It is doubtful to whom we owe the introduction of this article of luxury into Europe. The plant is a native of that part of Arabia called Yemen, but we find no mention made of it until the sixteenth century; and it is believed that Leonhart Rauwolf, a German physician, was the first writer who spoke of it, in a work published in 1573. The plant was also described by Prosper Alpinus, in his treatise on Egyptian plants, published in 1591 and 1592. Pietro della Valle wrote from Constantinople in 1615 that he would teach Europe the manner in which the Turks made their cahué. This spelling was no doubt incorrect; for, in a pamphlet printed at Oxford in 1659, in Arabic and English, it is written kauhi, or coffee. Purchas, who was a contemporary of Della Valle, called it coffa; and Burton thus speaks of its use: “The Turks have a drink called coffa, so named of a berry as black as soot and as bitter, which they sip still of, and sup as warm as they can suffer. They spend much time in their coffa-houses, which are somewhat like our alehouses and taverns, and there they sit chatting and drinking to drive away the time and to be merry together, because they find by experience that kinde of drink so used helpeth digestion and procureth alacrity.”

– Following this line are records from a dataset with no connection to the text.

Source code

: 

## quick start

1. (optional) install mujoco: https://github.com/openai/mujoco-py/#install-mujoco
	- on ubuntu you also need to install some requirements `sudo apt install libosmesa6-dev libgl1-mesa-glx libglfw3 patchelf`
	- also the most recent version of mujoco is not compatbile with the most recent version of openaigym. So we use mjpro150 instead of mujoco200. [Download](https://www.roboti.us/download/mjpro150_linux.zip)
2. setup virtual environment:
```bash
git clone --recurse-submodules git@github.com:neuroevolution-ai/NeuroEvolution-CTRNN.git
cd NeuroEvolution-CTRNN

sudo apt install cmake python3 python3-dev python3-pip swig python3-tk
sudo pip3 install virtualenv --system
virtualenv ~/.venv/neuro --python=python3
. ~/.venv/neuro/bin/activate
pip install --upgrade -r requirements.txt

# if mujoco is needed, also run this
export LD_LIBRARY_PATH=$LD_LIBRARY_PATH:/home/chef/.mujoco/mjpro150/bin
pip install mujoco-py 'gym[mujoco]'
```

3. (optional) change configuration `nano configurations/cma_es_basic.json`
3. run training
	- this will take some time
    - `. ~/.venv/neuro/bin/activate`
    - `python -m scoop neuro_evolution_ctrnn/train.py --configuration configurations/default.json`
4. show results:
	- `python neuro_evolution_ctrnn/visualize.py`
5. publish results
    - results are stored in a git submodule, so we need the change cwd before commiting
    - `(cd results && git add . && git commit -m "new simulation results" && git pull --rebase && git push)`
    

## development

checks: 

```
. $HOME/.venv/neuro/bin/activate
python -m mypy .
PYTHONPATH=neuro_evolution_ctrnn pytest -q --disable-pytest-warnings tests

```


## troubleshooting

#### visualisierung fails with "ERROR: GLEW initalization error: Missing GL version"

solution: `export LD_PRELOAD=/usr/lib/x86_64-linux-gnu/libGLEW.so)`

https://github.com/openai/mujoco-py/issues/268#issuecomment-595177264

The first coffee-house opened in London was in 1652. A Turkey merchant, of the name of Edwards, having brought with him from the Levant some coffee and a Greek servant, he allowed him to prepare and sell this beverage; when he established a house in St. Michael’s Alley, Cornhill, on the spot where the Virginia Coffee-house now stands. Garraway’s was the first coffee-house opened after the fire in 1666. It appears, however, that coffee was used in France in 1640; and a sale of it was opened at Marseilles in 1671.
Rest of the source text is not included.